As the management of West African Seasoning Company Limited (WASCO), makers of Ajinomoto Umami food seasoning, rolls out the drums today to celebrate this year’s Umami Seasoning Day, food and nutrition experts have once again reiterated the safety of the product.
The Umami Seasoning Day is celebrated on July 25 every year to raise awareness about the importance of the Umami seasoning popularly known as Ajinomoto or Monosodium Glutamate (MSG) in cooking and its safety for consumption.
The day is also aimed at educating the general public for better understanding and appreciation of Umami and its essential role in food which experts have said brings delicious flavour to global cuisines.
According to WASCO’s Managing Director, Mr. Niki Junichi, the safety of Ajinomoto has long been scientifically proven and approved by authorized agencies of the United Nations.
“An extensive body of research, which has been reviewed by scientists and governments around the world, including the United States Food and Drug Administration (FDA), the American Medical Association, experts of the United Nation’s Food and Agriculture Organisation, World Health Organisation and the European Commission’s Scientific Committee for Food demonstrates that glutamate is safe” he said.
Junichi noted that based on its safety, Ajinomoto seasoning is consumed in over 130 countries, adding that the usage of MSG was to enhance taste and also increase deliciousness of food.
Ajinomoto, according to him, has been safely used as food ingredient since 1908 after it was discovered by a Japanese scientist, Dr. Kikunae Ikeda.
He assured that the company was committed to bringing out the natural taste in cooking through safe and cost-effective seasonings, urging Nigerians to dispel any myth or misconception about the seasoning product.
“Umami substance is present in most natural foods such as meat, seafood, vegetables, cheese and milk. Glutamate is also abundant in breast milk.
Umami seasoning enhances taste of dishes and is a universal taste. It is one of the five basic tastes along with sweet, sour, salty and bitter. Ajinomoto is simply made from sugarcane through the natural process of fermentation,” he explained.

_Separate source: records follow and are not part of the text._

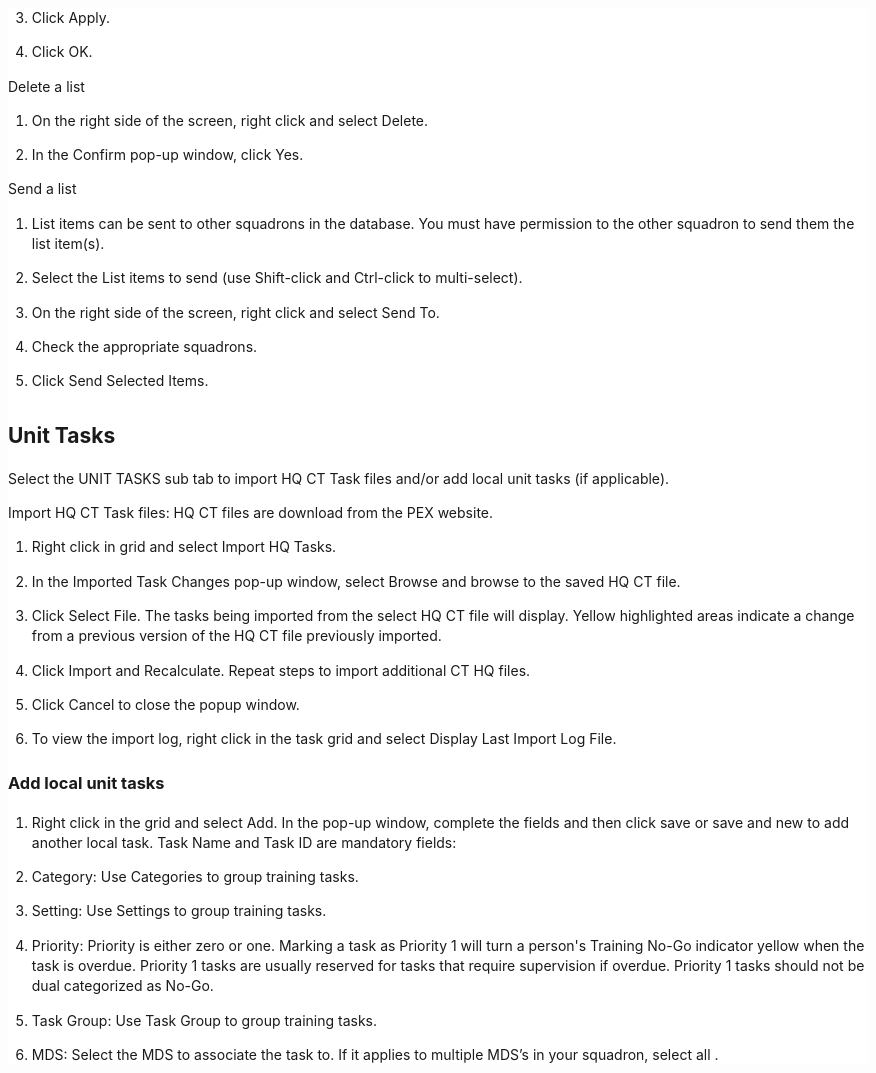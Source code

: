 3. Click Apply.

4. Click OK.

Delete a list

1. On the right side of the screen, right click and select Delete.

2. In the Confirm pop-up window, click Yes.

Send a list

1. List items can be sent to other squadrons in the database. You must have permission to the other squadron to send them the list item\(s\).

2. Select the List items to send \(use Shift-click and Ctrl-click to multi-select\).

3. On the right side of the screen, right click and select Send To.

4. Check the appropriate squadrons.

5. Click Send Selected Items.

## Unit Tasks

Select the UNIT TASKS sub tab to import HQ CT Task files and/or add local unit tasks \(if applicable\).

Import HQ CT Task files: HQ CT files are download from the PEX website.

1. Right click in grid and select Import HQ Tasks.

2. In the Imported Task Changes pop-up window, select Browse and browse to the saved HQ CT file.

3. Click Select File. The tasks being imported from the select HQ CT file will display. Yellow highlighted areas indicate a change from a previous version of the HQ CT file previously imported.

4. Click Import and Recalculate. Repeat steps to import additional CT HQ files.

5. Click Cancel to close the popup window.

6. To view the import log, right click in the task grid and select Display Last Import Log File.

### Add local unit tasks

1. Right click in the grid and select Add. In the pop-up window, complete the fields and then click save or save and new to add another local task. Task Name and Task ID are mandatory fields:

2. Category: Use Categories to group training tasks.

3. Setting: Use Settings to group training tasks.

4. Priority: Priority is either zero or one. Marking a task as Priority 1 will turn a person's Training No-Go indicator yellow when the task is overdue. Priority 1 tasks are usually reserved for tasks that require supervision if overdue. Priority 1 tasks should not be dual categorized as No-Go.

5. Task Group: Use Task Group to group training tasks.

6. MDS: Select the MDS to associate the task to. If it applies to multiple MDS’s in your squadron, select all .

While also providing more safety facts about Ajinomoto seasoning, WASCO’s Head of Marketing, Mr. Isah Hassan Shallangwa, reeled out health benefits consumers of the ingredient stand to derive from embracing the product.
“The benefits of the seasoning include enhancing and promoting the deliciousness of our meals, it is economical, it reduces salt intake and it is rich in glutamate, one of the free amino acids. Almost all seasoning contains MSG,” Shallangwa said.
Also backing the safety of the Japanese food seasoning are some Nigerian food professionals from the academia who said various scientific findings had proven that Ajinomoto is safe for consumption. Prof. Abiodun Sanni of the Department of Microbiology, University of Ibadan, who wants Nigerians to work with facts and not rumours, affirmed that glutamate has no health issues as purported in some quarters.
“MSG produces a unique and fifth taste known as Umami. We have a lot of glutamate in our local foods. Iru for instance is umami. When you take Iru, you take a lot of glutamate. So, people should debunk the rumours about glutamate. The human body metabolizes both the natural and added glutamate in the same manner.
“MSG does not cause allergy; it does not cause asthma— no link at all; it does not cause obesity; no adverse effect on the lung. Again, no study has shown any group of people not to take glutamate,” Sanni, a microbiology professor, said.
Asking consumers to always work with fact and evidence and to dispel misguided information and misconception about Ajinomoto, a lecturer in the Department of Human Nutrition and Dietetics, College of Applied Food Sciences and Tourism, Michael Okpara University of Agriculture, Umudike, Dr. Helen Henry-Unaeze, said there is no food that is tasty without a glutamate.
“Ajinomoto umami seasoning enhances the taste of food. It brings out the flavour of a wide variety of savory foods and makes them palatable. MSG can also be used to reduce the amount of sodium in foods—it contains 1/3 per cent less sodium than table salt”, she said.
According to her, many studies have been carried out on the safety of MSG which confirmed it to be safe for human consumption. She pointed out that MSG is not associated with any known health condition in all the researches done so far both locally and internationally as claimed in some quarters.
“The United States Food and Drug Administration (FDA) and Centre for Food Safety and Applied Nutrition commissioned an independent review of all scientific findings on MSG, which found it to be safe and has since been classified as Generally Recognised as Safe (GRAS) by the FDA.
Also, the Federation of American Societies for Experimental Biology (FASEB) has since conducted a study on MSG and published its findings, which also found it to be safe,” she said.